Work item
Find the number of lines below in which the word "Vision" occurs. Write only that number.

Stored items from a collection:
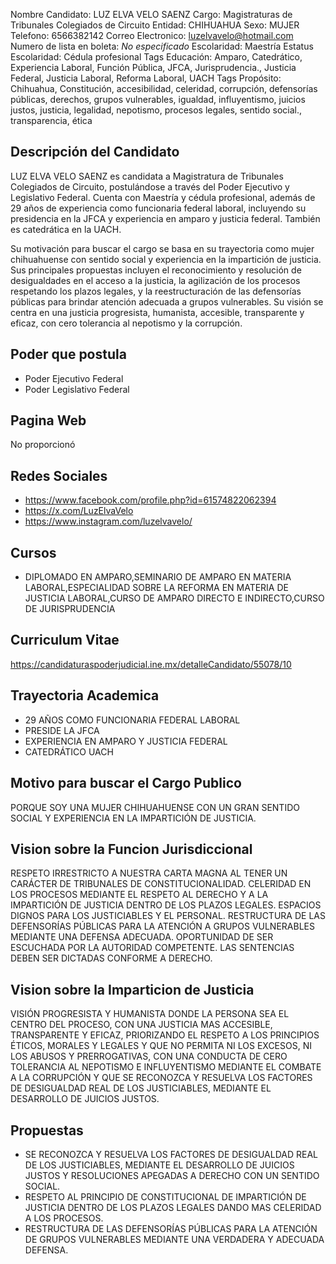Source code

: Nombre Candidato: LUZ ELVA VELO SAENZ
Cargo: Magistraturas de Tribunales Colegiados de Circuito
Entidad: CHIHUAHUA
Sexo: MUJER
Telefono: 6566382142
Correo Electronico: luzelvavelo@hotmail.com
Numero de lista en boleta: *No especificado*
Escolaridad: Maestría
Estatus Escolaridad: Cédula profesional
Tags Educación: Amparo, Catedrático, Experiencia Laboral, Función Pública, JFCA, Jurisprudencia., Justicia Federal, Justicia Laboral, Reforma Laboral, UACH
Tags Propósito: Chihuahua, Constitución, accesibilidad, celeridad, corrupción, defensorías públicas, derechos, grupos vulnerables, igualdad, influyentismo, juicios justos, justicia, legalidad, nepotismo, procesos legales, sentido social., transparencia, ética


## Descripción del Candidato 

LUZ ELVA VELO SAENZ es candidata a Magistratura de Tribunales Colegiados de Circuito, postulándose a través del Poder Ejecutivo y Legislativo Federal. Cuenta con Maestría y cédula profesional, además de 29 años de experiencia como funcionaria federal laboral, incluyendo su presidencia en la JFCA y experiencia en amparo y justicia federal. También es catedrática en la UACH.

Su motivación para buscar el cargo se basa en su trayectoria como mujer chihuahuense con sentido social y experiencia en la impartición de justicia. Sus principales propuestas incluyen el reconocimiento y resolución de desigualdades en el acceso a la justicia, la agilización de los procesos respetando los plazos legales, y la reestructuración de las defensorías públicas para brindar atención adecuada a grupos vulnerables. Su visión se centra en una justicia progresista, humanista, accesible, transparente y eficaz, con cero tolerancia al nepotismo y la corrupción.


## Poder que postula

- Poder Ejecutivo Federal
- Poder Legislativo Federal


## Pagina Web

No proporcionó


## Redes Sociales

- https://www.facebook.com/profile.php?id=61574822062394
- https://x.com/LuzElvaVelo
- https://www.instagram.com/luzelvavelo/


## Cursos

- DIPLOMADO EN AMPARO,SEMINARIO DE AMPARO EN MATERIA LABORAL,ESPECIALIDAD SOBRE LA REFORMA EN MATERIA DE JUSTICIA LABORAL,CURSO DE AMPARO DIRECTO E INDIRECTO,CURSO DE JURISPRUDENCIA


## Curriculum Vitae

https://candidaturaspoderjudicial.ine.mx/detalleCandidato/55078/10


## Trayectoria Academica

- 29 AÑOS COMO FUNCIONARIA FEDERAL LABORAL
- PRESIDE LA JFCA
- EXPERIENCIA EN AMPARO Y JUSTICIA FEDERAL
- CATEDRÁTICO UACH


## Motivo para buscar el Cargo Publico

PORQUE SOY UNA MUJER CHIHUAHUENSE CON UN GRAN SENTIDO SOCIAL Y EXPERIENCIA EN LA IMPARTICIÓN DE JUSTICIA.


## Vision sobre la Funcion Jurisdiccional

RESPETO IRRESTRICTO A NUESTRA CARTA MAGNA AL TENER UN CARÁCTER DE TRIBUNALES DE CONSTITUCIONALIDAD. CELERIDAD EN LOS PROCESOS MEDIANTE EL RESPETO AL DERECHO Y A LA IMPARTICIÓN DE JUSTICIA DENTRO DE LOS PLAZOS LEGALES. ESPACIOS DIGNOS PARA LOS JUSTICIABLES Y EL PERSONAL. RESTRUCTURA DE LAS DEFENSORÍAS PÚBLICAS PARA LA ATENCIÓN A GRUPOS VULNERABLES MEDIANTE UNA DEFENSA ADECUADA. OPORTUNIDAD DE SER ESCUCHADA POR LA AUTORIDAD COMPETENTE. LAS SENTENCIAS DEBEN SER DICTADAS CONFORME A DERECHO.


## Vision sobre la Imparticion de Justicia

VISIÓN PROGRESISTA Y HUMANISTA DONDE LA PERSONA SEA EL CENTRO DEL PROCESO, CON UNA JUSTICIA MAS ACCESIBLE, TRANSPARENTE Y EFICAZ, PRIORIZANDO EL RESPETO A LOS PRINCIPIOS ÉTICOS, MORALES Y LEGALES Y QUE NO PERMITA NI LOS EXCESOS, NI LOS ABUSOS Y PRERROGATIVAS, CON UNA CONDUCTA DE CERO TOLERANCIA AL NEPOTISMO E INFLUYENTISMO MEDIANTE EL COMBATE A LA CORRUPCIÓN Y QUE SE RECONOZCA Y RESUELVA LOS FACTORES DE DESIGUALDAD REAL DE LOS JUSTICIABLES, MEDIANTE EL DESARROLLO DE JUICIOS JUSTOS.


## Propuestas

- SE RECONOZCA Y RESUELVA LOS FACTORES DE DESIGUALDAD REAL DE LOS JUSTICIABLES, MEDIANTE EL DESARROLLO DE JUICIOS JUSTOS Y RESOLUCIONES APEGADAS A DERECHO CON UN SENTIDO SOCIAL.
- RESPETO AL PRINCIPIO DE CONSTITUCIONAL DE IMPARTICIÓN DE JUSTICIA DENTRO DE LOS PLAZOS LEGALES DANDO MAS CELERIDAD A LOS PROCESOS.
- RESTRUCTURA DE LAS DEFENSORÍAS PÚBLICAS PARA LA ATENCIÓN DE GRUPOS VULNERABLES MEDIANTE UNA VERDADERA Y ADECUADA DEFENSA.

Task solution
2